@shelchin/taskhub
v0.1.0
Published
Adaptive batch task processing engine with intelligent concurrency control
Readme
@shelchin/taskhub
Adaptive batch task processing engine with intelligent concurrency control.
Features
- Adaptive Concurrency (AIMD) - Automatically adjusts concurrency based on rate limits using Additive Increase / Multiplicative Decrease algorithm
- Intelligent Retry - Exponential backoff with configurable retry policies
- Crash Recovery - SQLite-backed persistence for reliable recovery
- Multi-Platform - Works on Node.js, Bun, and browsers
- Type-Safe - Full TypeScript support with generics
- Merkle Root Fingerprinting - Deterministic task identification for deduplication
Installation
# Bun
bun add @shelchin/taskhub
# npm
npm install @shelchin/taskhub
# For Node.js, also install:
npm install better-sqlite3Quick Start
import { createTaskHub, TaskSource, type JobContext } from '@shelchin/taskhub';
// 1. Define your task source
class MyProcessor extends TaskSource<string, number> {
readonly type = 'deterministic';
getData() {
return ['item1', 'item2', 'item3'];
}
async handler(input: string, ctx: JobContext): Promise<number> {
// Process each item
return input.length;
}
}
// 2. Create hub and task
const hub = await createTaskHub();
const task = await hub.createTask({
name: 'my-task',
source: new MyProcessor(),
});
// 3. Monitor progress
task.on('progress', (p) => {
console.log(`${p.completed}/${p.total} (concurrency: ${p.concurrency})`);
});
// 4. Execute
await task.start();
// 5. Get results
const results = await task.getResults({ status: 'completed' });
console.log(results);
// 6. Cleanup
await hub.close();Core Concepts
Task Types
| Type | getData() Returns | Merkle Root | Use Case |
|------|------------------|-------------|----------|
| deterministic | TInput[] | Yes | Known dataset, deduplication needed |
| dynamic | AsyncIterable<TInput> | No | Streaming data, unknown size |
Deterministic Tasks
Pre-defined data with Merkle root fingerprinting:
class BatchProcessor extends TaskSource<number, string> {
readonly type = 'deterministic';
getData() {
return [1, 2, 3, 4, 5]; // Array
}
async handler(input: number) {
return `Processed: ${input}`;
}
}Dynamic Tasks
Streaming data with async iterables:
class StreamProcessor extends TaskSource<PageItem, Result> {
readonly type = 'dynamic';
readonly id = 'my-stream'; // Required for dynamic tasks
async *getData() {
for (let page = 1; page <= 100; page++) {
const items = await fetchPage(page);
for (const item of items) {
yield item;
}
}
}
async handler(input: PageItem) {
return processItem(input);
}
}AIMD Algorithm
Adaptive concurrency control that automatically adjusts based on success/failure patterns:
Initial: 5 concurrent jobs
│
▼
┌─────────────────┐
│ 10 consecutive │──────▶ Increase by 1
│ successes │ (Additive Increase)
└─────────────────┘
│
▼
┌─────────────────┐
│ Rate limit │──────▶ Multiply by 0.5
│ detected (429) │ (Multiplicative Decrease)

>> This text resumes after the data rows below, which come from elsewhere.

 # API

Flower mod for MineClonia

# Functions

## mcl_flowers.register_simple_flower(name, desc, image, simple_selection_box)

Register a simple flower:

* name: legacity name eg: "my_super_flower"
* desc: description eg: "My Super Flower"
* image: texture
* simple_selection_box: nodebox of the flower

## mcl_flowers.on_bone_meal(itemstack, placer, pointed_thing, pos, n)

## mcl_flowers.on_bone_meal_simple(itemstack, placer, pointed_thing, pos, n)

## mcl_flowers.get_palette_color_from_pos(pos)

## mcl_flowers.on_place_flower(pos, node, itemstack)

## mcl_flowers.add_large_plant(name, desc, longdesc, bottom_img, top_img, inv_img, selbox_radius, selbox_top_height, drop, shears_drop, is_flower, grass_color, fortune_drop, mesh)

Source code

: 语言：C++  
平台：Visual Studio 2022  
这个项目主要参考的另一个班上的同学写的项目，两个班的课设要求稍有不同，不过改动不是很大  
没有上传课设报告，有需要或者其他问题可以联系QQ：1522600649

└─────────────────┘Job Lifecycle
pending ──▶ active ──▶ completed
│
▼
failed (if non-retryable or max attempts reached)
│
▼
pending (if retryable)API Reference
createTaskHub(config?)
Creates a TaskHub instance with auto-detected storage.
const hub = await createTaskHub({
storage: 'auto', // 'auto' | 'memory' | 'bun-sqlite' | 'better-sqlite3' | 'opfs' | 'indexeddb'
dbPath: 'tasks.db', // SQLite database path
});Hub Methods
| Method | Description |
|--------|-------------|
| createTask(options) | Create a new task |
| getTask(taskId) | Get existing task by ID |
| listTasks() | List all tasks |
| deleteTask(taskId) | Delete task and its jobs |
| resumeTask(taskId, source) | Resume task after crash |
| resetFailedJobs(taskId) | Reset failed jobs to pending |
| close() | Close hub and release resources |
Task Options
await hub.createTask({
name: 'my-task',
source: new MySource(),
concurrency: {
min: 1, // Minimum concurrent jobs
max: 50, // Maximum concurrent jobs
initial: 5, // Starting concurrency
},
retry: {
maxAttempts: 3, // Max retry attempts
baseDelay: 1000, // Initial retry delay (ms)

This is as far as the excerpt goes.